Segment Start: RECORDS TO USE

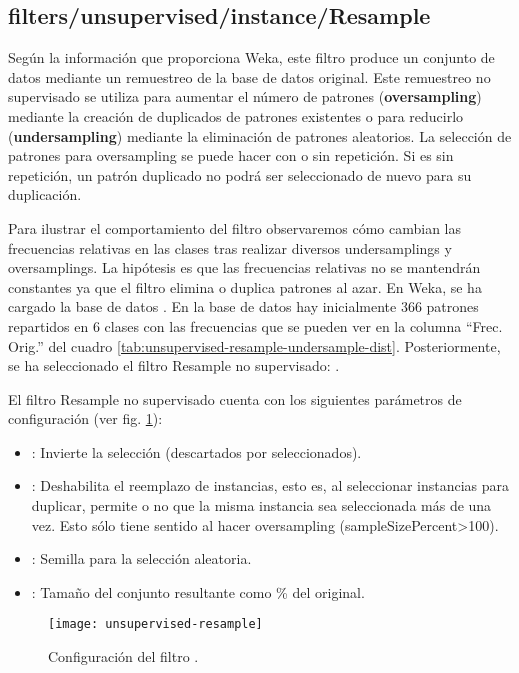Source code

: \subsection{filters/unsupervised/instance/Resample}
\label{ssc:unsupervised-resample}
Según la información que proporciona Weka, este filtro produce un conjunto de datos mediante un remuestreo de la base de datos original. Este remuestreo no supervisado se utiliza para aumentar el número de patrones (\textbf{oversampling}) mediante la creación de duplicados de patrones existentes o para reducirlo (\textbf{undersampling}) mediante la eliminación de patrones aleatorios. La selección de patrones para oversampling se puede hacer con o sin repetición. Si es sin repetición, un patrón duplicado no podrá ser seleccionado de nuevo para su duplicación.

Para ilustrar el comportamiento del filtro observaremos cómo cambian las frecuencias relativas en las clases tras realizar diversos undersamplings y oversamplings. La hipótesis es que las frecuencias relativas no se mantendrán constantes ya que el filtro elimina o duplica patrones al azar. En Weka, se ha cargado la base de datos . En la base de datos hay inicialmente 366 patrones repartidos en 6 clases con las frecuencias que se pueden ver en la columna ``Frec. Orig.'' del cuadro \ref{tab:unsupervised-resample-undersample-dist}. Posteriormente, se ha seleccionado el filtro Resample no supervisado: .

El filtro Resample no supervisado cuenta con los siguientes parámetros de configuración (ver fig. \ref{fig:unsupervised-resample}):

\begin{itemize}
    \item {}: Invierte la selección (descartados por seleccionados).
    \item {}: Deshabilita el reemplazo de instancias, esto es, al seleccionar instancias para duplicar, permite o no que la misma instancia sea seleccionada más de una vez. Esto sólo tiene sentido al hacer oversampling (sampleSizePercent>100).
    \item {}: Semilla para la selección aleatoria.
    \item {}: Tamaño del conjunto resultante como \% del original.
\end{itemize}

\begin{figure}[ht]
    \centering
    \texttt{[image: unsupervised-resample]}
    \caption{Configuración del filtro .}
    \label{fig:unsupervised-resample}
\end{figure}

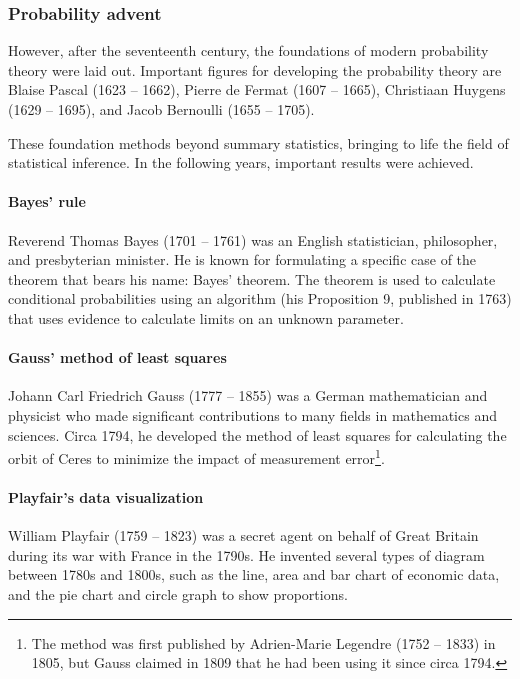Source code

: \subsubsection{Probability advent}

However, after the seventeenth century, the foundations of modern probability theory were
laid out.  Important figures for developing the probability theory are Blaise Pascal (1623
-- 1662), Pierre de Fermat (1607 -- 1665), Christiaan Huygens (1629 -- 1695), and Jacob
Bernoulli (1655 -- 1705).

These foundation methods beyond summary statistics, bringing to life the field of
statistical inference. In the following years, important results were achieved.

\paragraph{Bayes' rule}

Reverend Thomas Bayes (1701 -- 1761) was an English statistician, philosopher, and
presbyterian minister.  He is known for formulating a specific case of the theorem that
bears his name: Bayes' theorem.  The theorem is used to calculate conditional
probabilities using an algorithm (his Proposition 9, published in 1763) that uses evidence to calculate
limits on an unknown parameter.

\paragraph{Gauss' method of least squares}

Johann Carl Friedrich Gauss (1777 -- 1855) was a German mathematician and physicist who made
significant contributions to many fields in mathematics and sciences.  Circa 1794, he
developed the method of least squares for calculating the orbit of Ceres to minimize the
impact of measurement error\footnote{The method was first published by Adrien-Marie
Legendre (1752 -- 1833) in 1805, but Gauss claimed in 1809 that he
had been using it since circa 1794.}.

\paragraph{Playfair's data visualization}

William Playfair (1759 -- 1823) was a secret agent on behalf of Great Britain during its
war with France in the 1790s.  He invented several types of diagram between 1780s and
1800s, such as the line, area and bar chart of economic data, and the pie chart and circle
graph to show proportions.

Segment End: RECORDS TO USE

**WHAT THE TASK REQUIRES:** Please repeat each line above exactly as it appears, but omit the pictures.

**THE ANSWER:**
Source code

: \subsection{filters/unsupervised/instance/Resample}
\label{ssc:unsupervised-resample}
Según la información que proporciona Weka, este filtro produce un conjunto de datos mediante un remuestreo de la base de datos original. Este remuestreo no supervisado se utiliza para aumentar el número de patrones (\textbf{oversampling}) mediante la creación de duplicados de patrones existentes o para reducirlo (\textbf{undersampling}) mediante la eliminación de patrones aleatorios. La selección de patrones para oversampling se puede hacer con o sin repetición. Si es sin repetición, un patrón duplicado no podrá ser seleccionado de nuevo para su duplicación.

Para ilustrar el comportamiento del filtro observaremos cómo cambian las frecuencias relativas en las clases tras realizar diversos undersamplings y oversamplings. La hipótesis es que las frecuencias relativas no se mantendrán constantes ya que el filtro elimina o duplica patrones al azar. En Weka, se ha cargado la base de datos . En la base de datos hay inicialmente 366 patrones repartidos en 6 clases con las frecuencias que se pueden ver en la columna ``Frec. Orig.'' del cuadro \ref{tab:unsupervised-resample-undersample-dist}. Posteriormente, se ha seleccionado el filtro Resample no supervisado: .

El filtro Resample no supervisado cuenta con los siguientes parámetros de configuración (ver fig. \ref{fig:unsupervised-resample}):

\begin{itemize}
    \item {}: Invierte la selección (descartados por seleccionados).
    \item {}: Deshabilita el reemplazo de instancias, esto es, al seleccionar instancias para duplicar, permite o no que la misma instancia sea seleccionada más de una vez. Esto sólo tiene sentido al hacer oversampling (sampleSizePercent>100).
    \item {}: Semilla para la selección aleatoria.
    \item {}: Tamaño del conjunto resultante como \% del original.
\end{itemize}

\begin{figure}[ht]
    \centering
    \texttt{[image: unsupervised-resample]}
    \caption{Configuración del filtro .}
    \label{fig:unsupervised-resample}
\end{figure}

Source code

: \subsubsection{Probability advent}

However, after the seventeenth century, the foundations of modern probability theory were
laid out.  Important figures for developing the probability theory are Blaise Pascal (1623
-- 1662), Pierre de Fermat (1607 -- 1665), Christiaan Huygens (1629 -- 1695), and Jacob
Bernoulli (1655 -- 1705).

These foundation methods beyond summary statistics, bringing to life the field of
statistical inference. In the following years, important results were achieved.

\paragraph{Bayes' rule}

Reverend Thomas Bayes (1701 -- 1761) was an English statistician, philosopher, and
presbyterian minister.  He is known for formulating a specific case of the theorem that
bears his name: Bayes' theorem.  The theorem is used to calculate conditional
probabilities using an algorithm (his Proposition 9, published in 1763) that uses evidence to calculate
limits on an unknown parameter.

\paragraph{Gauss' method of least squares}

Johann Carl Friedrich Gauss (1777 -- 1855) was a German mathematician and physicist who made
significant contributions to many fields in mathematics and sciences.  Circa 1794, he
developed the method of least squares for calculating the orbit of Ceres to minimize the
impact of measurement error\footnote{The method was first published by Adrien-Marie
Legendre (1752 -- 1833) in 1805, but Gauss claimed in 1809 that he
had been using it since circa 1794.}.

\paragraph{Playfair's data visualization}

William Playfair (1759 -- 1823) was a secret agent on behalf of Great Britain during its
war with France in the 1790s.  He invented several types of diagram between 1780s and
1800s, such as the line, area and bar chart of economic data, and the pie chart and circle
graph to show proportions.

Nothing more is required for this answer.